HOMELIE:"LA MAIN INVISIBLE" ou "GESTE DE DIEU"

"la « main invisible ». Providentielle comme au football … Elle désigne, dans son interprétation courante, un principe d’harmonisation naturelle, et miraculeuse des intérêts"Père Christian Lancrey-Javal

Certainement l'homélie la plus moderne sur l'état de notre société au sens politique,sociale et sportif."La main invisible",ou quand la
"geste" représente "l'unité de l'oecuménisme" visible de tous...

l'homélie du curé

La main invisible
Fête du Christ-Roi
22 novembre 2009
Jn 18, 33b-37


       Le Père Christian Lancrey-Javal, curé de la paroisse de Saint Louis d'Antin

La crise actuelle n’est pas seulement financière, ni morale : elle porte sur nos modèles de gouvernement. Quand et comment faut-il intervenir ? Que faut-il légiférer ?

Dans la fascination moderne pour les méchants - les mauvais ont plus de succès que les bons, la palme revient sans doute à Judas, au vu du nombre d’écrits qu’il suscite, surtout comparativement aux autres apôtres. Sartre, dans une nouvelle intitulée Erostrate (une de ses nouvelles aussi magnifiquement écrites que malheureusement perverses) prétendait que les destructeurs sont plus importants que les bâtisseurs : Erostrate est le nom (connu) de celui qui a détruit le Temple d’Ephèse alors, faisait-il remarquer qu’on ignore le nom de l’architecte.

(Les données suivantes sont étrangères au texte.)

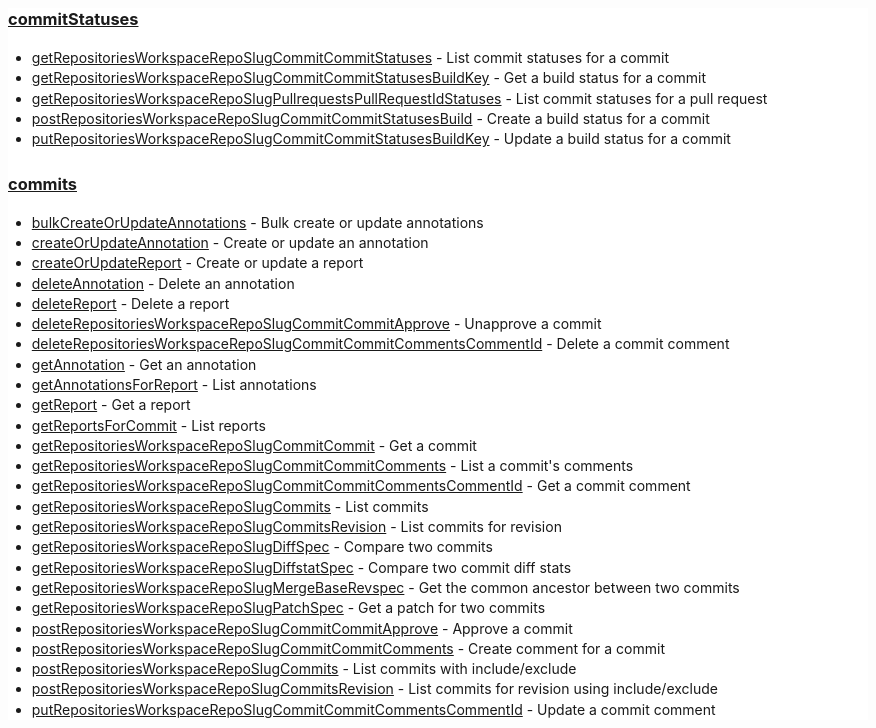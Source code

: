 ### [commitStatuses](docs/commitstatuses/README.md)

* [getRepositoriesWorkspaceRepoSlugCommitCommitStatuses](docs/commitstatuses/README.md#getrepositoriesworkspacereposlugcommitcommitstatuses) - List commit statuses for a commit
* [getRepositoriesWorkspaceRepoSlugCommitCommitStatusesBuildKey](docs/commitstatuses/README.md#getrepositoriesworkspacereposlugcommitcommitstatusesbuildkey) - Get a build status for a commit
* [getRepositoriesWorkspaceRepoSlugPullrequestsPullRequestIdStatuses](docs/commitstatuses/README.md#getrepositoriesworkspacereposlugpullrequestspullrequestidstatuses) - List commit statuses for a pull request
* [postRepositoriesWorkspaceRepoSlugCommitCommitStatusesBuild](docs/commitstatuses/README.md#postrepositoriesworkspacereposlugcommitcommitstatusesbuild) - Create a build status for a commit
* [putRepositoriesWorkspaceRepoSlugCommitCommitStatusesBuildKey](docs/commitstatuses/README.md#putrepositoriesworkspacereposlugcommitcommitstatusesbuildkey) - Update a build status for a commit

### [commits](docs/commits/README.md)

* [bulkCreateOrUpdateAnnotations](docs/commits/README.md#bulkcreateorupdateannotations) - Bulk create or update annotations
* [createOrUpdateAnnotation](docs/commits/README.md#createorupdateannotation) - Create or update an annotation
* [createOrUpdateReport](docs/commits/README.md#createorupdatereport) - Create or update a report
* [deleteAnnotation](docs/commits/README.md#deleteannotation) - Delete an annotation
* [deleteReport](docs/commits/README.md#deletereport) - Delete a report
* [deleteRepositoriesWorkspaceRepoSlugCommitCommitApprove](docs/commits/README.md#deleterepositoriesworkspacereposlugcommitcommitapprove) - Unapprove a commit
* [deleteRepositoriesWorkspaceRepoSlugCommitCommitCommentsCommentId](docs/commits/README.md#deleterepositoriesworkspacereposlugcommitcommitcommentscommentid) - Delete a commit comment
* [getAnnotation](docs/commits/README.md#getannotation) - Get an annotation
* [getAnnotationsForReport](docs/commits/README.md#getannotationsforreport) - List annotations
* [getReport](docs/commits/README.md#getreport) - Get a report
* [getReportsForCommit](docs/commits/README.md#getreportsforcommit) - List reports
* [getRepositoriesWorkspaceRepoSlugCommitCommit](docs/commits/README.md#getrepositoriesworkspacereposlugcommitcommit) - Get a commit
* [getRepositoriesWorkspaceRepoSlugCommitCommitComments](docs/commits/README.md#getrepositoriesworkspacereposlugcommitcommitcomments) - List a commit's comments
* [getRepositoriesWorkspaceRepoSlugCommitCommitCommentsCommentId](docs/commits/README.md#getrepositoriesworkspacereposlugcommitcommitcommentscommentid) - Get a commit comment
* [getRepositoriesWorkspaceRepoSlugCommits](docs/commits/README.md#getrepositoriesworkspacereposlugcommits) - List commits
* [getRepositoriesWorkspaceRepoSlugCommitsRevision](docs/commits/README.md#getrepositoriesworkspacereposlugcommitsrevision) - List commits for revision
* [getRepositoriesWorkspaceRepoSlugDiffSpec](docs/commits/README.md#getrepositoriesworkspacereposlugdiffspec) - Compare two commits
* [getRepositoriesWorkspaceRepoSlugDiffstatSpec](docs/commits/README.md#getrepositoriesworkspacereposlugdiffstatspec) - Compare two commit diff stats
* [getRepositoriesWorkspaceRepoSlugMergeBaseRevspec](docs/commits/README.md#getrepositoriesworkspacereposlugmergebaserevspec) - Get the common ancestor between two commits
* [getRepositoriesWorkspaceRepoSlugPatchSpec](docs/commits/README.md#getrepositoriesworkspacereposlugpatchspec) - Get a patch for two commits
* [postRepositoriesWorkspaceRepoSlugCommitCommitApprove](docs/commits/README.md#postrepositoriesworkspacereposlugcommitcommitapprove) - Approve a commit
* [postRepositoriesWorkspaceRepoSlugCommitCommitComments](docs/commits/README.md#postrepositoriesworkspacereposlugcommitcommitcomments) - Create comment for a commit
* [postRepositoriesWorkspaceRepoSlugCommits](docs/commits/README.md#postrepositoriesworkspacereposlugcommits) - List commits with include/exclude
* [postRepositoriesWorkspaceRepoSlugCommitsRevision](docs/commits/README.md#postrepositoriesworkspacereposlugcommitsrevision) - List commits for revision using include/exclude
* [putRepositoriesWorkspaceRepoSlugCommitCommitCommentsCommentId](docs/commits/README.md#putrepositoriesworkspacereposlugcommitcommitcommentscommentid) - Update a commit comment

Judas donc, Pilate bien sûr, car Pilate occupe une place de choix parmi les méchants, mais c’est d’un troisième Mauvais de l’évangile que je voudrais dire quelques mots, en cette fête du Christ-Roi, parce qu’il est le roi de l’évangile : le roi Hérode. Hérode est un « fils-de » : le fils d’Hérode le Grand, mais autant son père, le Grand était un monstre, un massacreur d’enfants, autant le fils, le Tétrarque, est un pauvre type. Tétrarque, c’est-à-dire quart-de-place, puisqu’il a eu le quart du royaume de son père, vu qu’ils étaient trois frères et que l’aîné avait double part. Peut-être Hérode le fils n’est-il dans l’évangile qu’à titre symbolique, comme s’il fallait que la présence du Christ sur cette terre s’ouvrît et s’achevât sous Hérode.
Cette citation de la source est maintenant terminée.